Manchester Islamic Centre - Area 1 Pathfield school, Barnstaple - A1 - 2jpeg Pikefold primary - Vertical glazing 2 Ysgol Glan Cegin, Bangor - 2 Liverpool Heart and Chest Hospital - 3 McAuley Mount Care Home, Burnley - 1

Preston Station

Preston railway station is on the West Coast Main Line, about half-way between Euston railway station and Glasgow Central station, the North Union railway station was opened in 1838. The current station was built in 1880 and extended in 1903 and 1913.

From Preston you can get to London Euston in 2h 47m every day, connecting the south to the north in a matter of hours. It is therefore a station that is both historical as well as an important transport route.
Alongside the elegant 19th century station building the station has a lot of interesting history. The Free Buffet Association fed servicemen 24 hours a day during the First World War there and the waiting room on platform three eatures a plaque that marks where the buffet once stood.

Moving on to something quite different, but another key feature of this historic station, is the glazed gables at the end of the station. These gables were one of the station’s original features. The gables were last updated in the 1960s and were badly rotten and in need of repair.

In July 2019 we were approached by MPH Construction Ltd and Crouch Waterfall to look at a solution to renew the gables. The solution had to be in keeping with the original features, require limited maintenance and be able to stand the test of time. We visited site to look at
possible solutions, wanting to provide a product that was cost effective as well as in keeping with the heritage features of the original gables. Our Multi-Link-Panel solid polycarbonate glazing system with a bespoke rolled aluminium ladder frame and flashing fit the bill.

We formed a great partnership with main contractor MPH, with MPH commenting:

“As a trusted delivery partner Twinfix have worked with MPH on numerous railway station refurbishment schemes. For this scheme the brief from Network Rail was to replace the life expired glazed façade to the gable end of the train shed building. MPH approached Twinfix to propose a replacement façade using light weight sustainable materials that would sympathetically replicate the historic features of the station. Twinfix assisted MPH with achieving the aspiration of the client and the end result speaks for itself.”

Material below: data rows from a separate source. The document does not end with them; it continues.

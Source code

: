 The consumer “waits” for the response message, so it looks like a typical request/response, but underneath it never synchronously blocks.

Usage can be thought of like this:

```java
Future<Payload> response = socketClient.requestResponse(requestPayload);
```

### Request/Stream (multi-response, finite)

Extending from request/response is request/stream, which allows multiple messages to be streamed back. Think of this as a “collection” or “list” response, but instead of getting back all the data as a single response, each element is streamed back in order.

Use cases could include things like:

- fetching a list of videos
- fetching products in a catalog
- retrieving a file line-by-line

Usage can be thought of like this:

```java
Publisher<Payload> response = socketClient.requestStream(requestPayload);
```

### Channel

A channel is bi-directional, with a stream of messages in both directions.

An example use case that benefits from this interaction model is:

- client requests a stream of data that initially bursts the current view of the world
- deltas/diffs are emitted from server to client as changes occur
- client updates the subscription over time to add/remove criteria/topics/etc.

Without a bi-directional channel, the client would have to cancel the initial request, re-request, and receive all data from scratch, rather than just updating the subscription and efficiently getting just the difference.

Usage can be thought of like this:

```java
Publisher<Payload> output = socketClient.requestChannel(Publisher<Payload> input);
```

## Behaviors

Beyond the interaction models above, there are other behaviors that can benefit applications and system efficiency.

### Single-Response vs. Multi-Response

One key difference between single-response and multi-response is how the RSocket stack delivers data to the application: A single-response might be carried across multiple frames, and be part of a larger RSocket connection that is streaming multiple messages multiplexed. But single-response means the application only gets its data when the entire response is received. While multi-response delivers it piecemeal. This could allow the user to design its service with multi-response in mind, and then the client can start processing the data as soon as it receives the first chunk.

Andy Savage, Executive Director of the Railway Heritage Trust said:

“The Railway Heritage Trust gave a grant of £100,000 towards the renewal of the screens at Preston. We are delighted with how this project’s use of modern, Twinfix, materials has enabled the retention of the original appearance of the screen, whilst making it both stronger and safer to maintain in the future. We are particularly pleased at Twinfix going the extra mile in designing and manufacturing bespoke elements of the glazing bars as part of this.”

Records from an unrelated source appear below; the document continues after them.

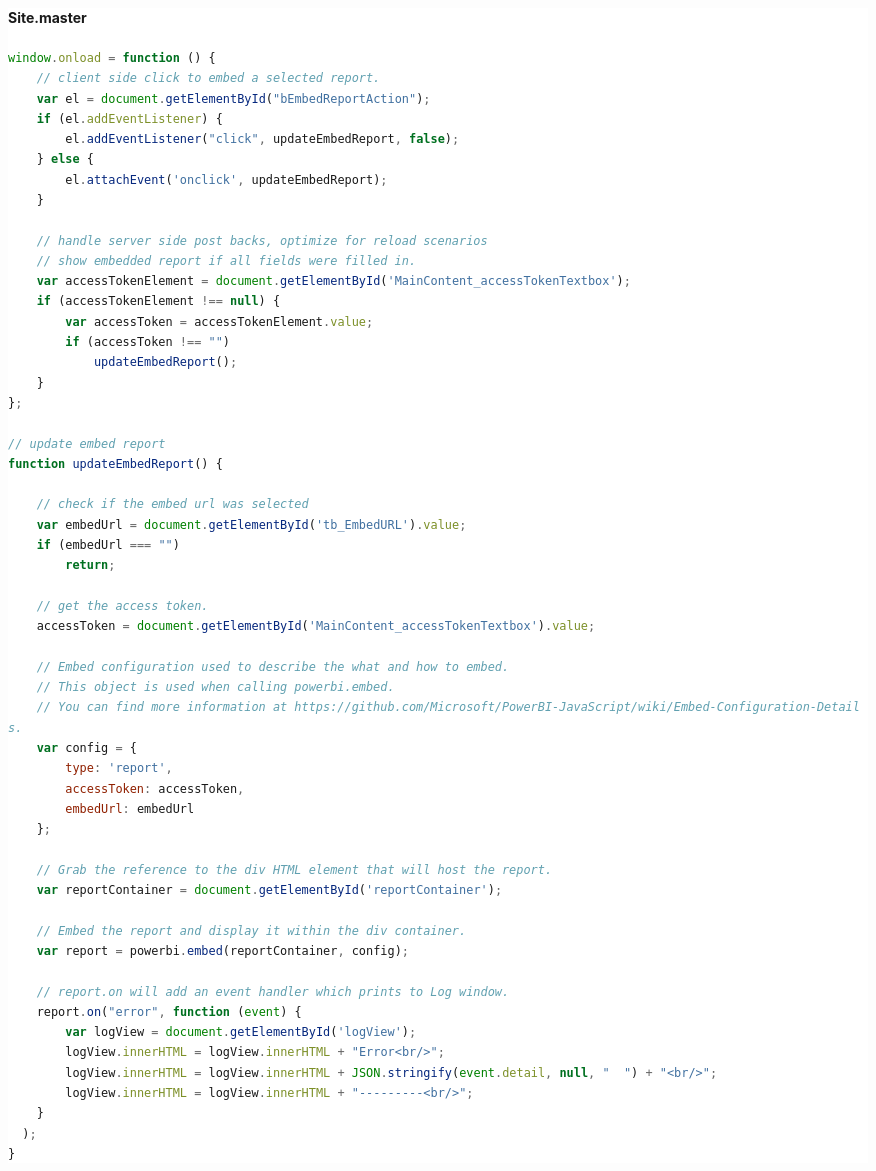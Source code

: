#### <a name="sitemaster"></a>Site.master

```javascript
window.onload = function () {
    // client side click to embed a selected report.
    var el = document.getElementById("bEmbedReportAction");
    if (el.addEventListener) {
        el.addEventListener("click", updateEmbedReport, false);
    } else {
        el.attachEvent('onclick', updateEmbedReport);
    }

    // handle server side post backs, optimize for reload scenarios
    // show embedded report if all fields were filled in.
    var accessTokenElement = document.getElementById('MainContent_accessTokenTextbox');
    if (accessTokenElement !== null) {
        var accessToken = accessTokenElement.value;
        if (accessToken !== "")
            updateEmbedReport();
    }
};

// update embed report
function updateEmbedReport() {

    // check if the embed url was selected
    var embedUrl = document.getElementById('tb_EmbedURL').value;
    if (embedUrl === "")
        return;

    // get the access token.
    accessToken = document.getElementById('MainContent_accessTokenTextbox').value;

    // Embed configuration used to describe the what and how to embed.
    // This object is used when calling powerbi.embed.
    // You can find more information at https://github.com/Microsoft/PowerBI-JavaScript/wiki/Embed-Configuration-Details.
    var config = {
        type: 'report',
        accessToken: accessToken,
        embedUrl: embedUrl
    };

    // Grab the reference to the div HTML element that will host the report.
    var reportContainer = document.getElementById('reportContainer');

    // Embed the report and display it within the div container.
    var report = powerbi.embed(reportContainer, config);

    // report.on will add an event handler which prints to Log window.
    report.on("error", function (event) {
        var logView = document.getElementById('logView');
        logView.innerHTML = logView.innerHTML + "Error<br/>";
        logView.innerHTML = logView.innerHTML + JSON.stringify(event.detail, null, "  ") + "<br/>";
        logView.innerHTML = logView.innerHTML + "---------<br/>";
    }
  );
}
```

Many complexities had to be overcome making it a challenging project to work on. Firstly, taking accurate measurements during the survey was difficult due to the steel frame that had twisted over time. However, we paid time and attention on this up-front survey work to ensure that the project ran smoothly, and the product fitted correctly.

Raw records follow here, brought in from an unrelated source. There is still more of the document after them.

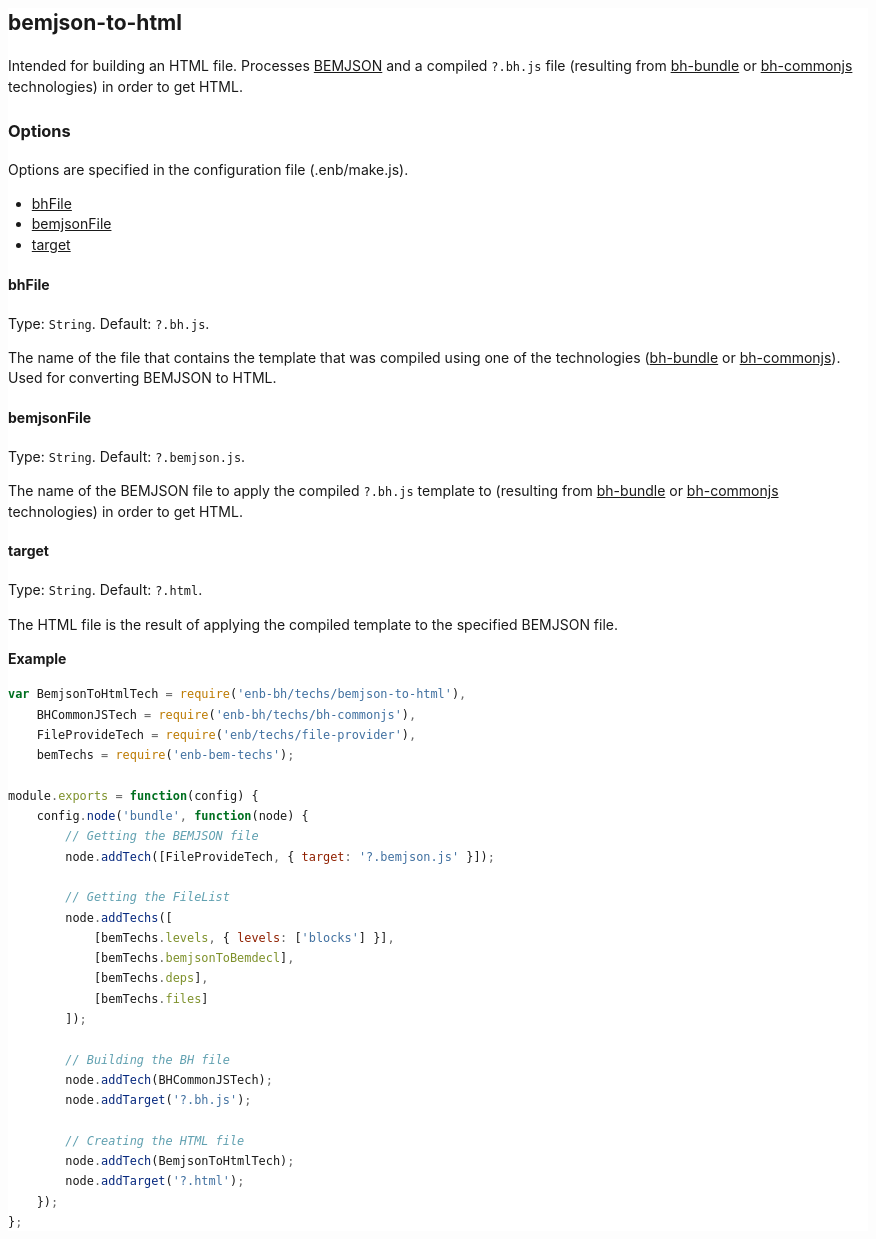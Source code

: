 ## bemjson-to-html

Intended for building an HTML file. Processes [BEMJSON](https://en.bem.info/platform/bemjson/) and a compiled `?.bh.js` file (resulting from [bh-bundle](#bh-bundle) or [bh-commonjs](#bh-commonjs) technologies) in order to get HTML.

### Options

Options are specified in the configuration file (.enb/make.js).

* [bhFile](#bhfile)
* [bemjsonFile](#bemjsonfile)
* [target](#target-2)

#### bhFile

Type: `String`. Default: `?.bh.js`.

The name of the file that contains the template that was compiled using one of the technologies ([bh-bundle](#bh-bundle) or [bh-commonjs](#bh-commonjs)). Used for converting BEMJSON to HTML.

#### bemjsonFile

Type: `String`. Default: `?.bemjson.js`.

The name of the BEMJSON file to apply the compiled `?.bh.js` template to (resulting from [bh-bundle](#bh-bundle) or [bh-commonjs](#bh-commonjs) technologies) in order to get HTML.

#### target

Type: `String`. Default: `?.html`.

The HTML file is the result of applying the compiled template to the specified BEMJSON file.

**Example**

```js
var BemjsonToHtmlTech = require('enb-bh/techs/bemjson-to-html'),
    BHCommonJSTech = require('enb-bh/techs/bh-commonjs'),
    FileProvideTech = require('enb/techs/file-provider'),
    bemTechs = require('enb-bem-techs');

module.exports = function(config) {
    config.node('bundle', function(node) {
        // Getting the BEMJSON file
        node.addTech([FileProvideTech, { target: '?.bemjson.js' }]);

        // Getting the FileList
        node.addTechs([
            [bemTechs.levels, { levels: ['blocks'] }],
            [bemTechs.bemjsonToBemdecl],
            [bemTechs.deps],
            [bemTechs.files]
        ]);

        // Building the BH file
        node.addTech(BHCommonJSTech);
        node.addTarget('?.bh.js');

        // Creating the HTML file
        node.addTech(BemjsonToHtmlTech);
        node.addTarget('?.html');
    });
};
```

An additional design feature was that we had to clamp to some the existing cast steel rather than fix through it. Although time consuming, it was the correct method for the existing metal framework.

Appearance wise the clear polycarbonate that is glazed into the Multi-Link-Panel frame has the same look as glass, so allows light to flood through. Polycarbonate stands no
chance of breaking so a great safety enhancement for the station.

Polycarbonate and aluminium can both be recycled after their long-life span. They are also manufactured from partly recycled material.

A feature that further enhanced the sympathetic refurbishment of the gables was the addition of a moulded detail that featured at the top of the glazing bar, MPH sourced machined high-density material to replicate the timber details. This really complemented the new Multi-Link-Panel gables and ensured they looked as in keeping as possible.

All in all it was a fabulous project to work on and we are delighted with the finished result which is now a long lasting and durable feature of this historic listed station.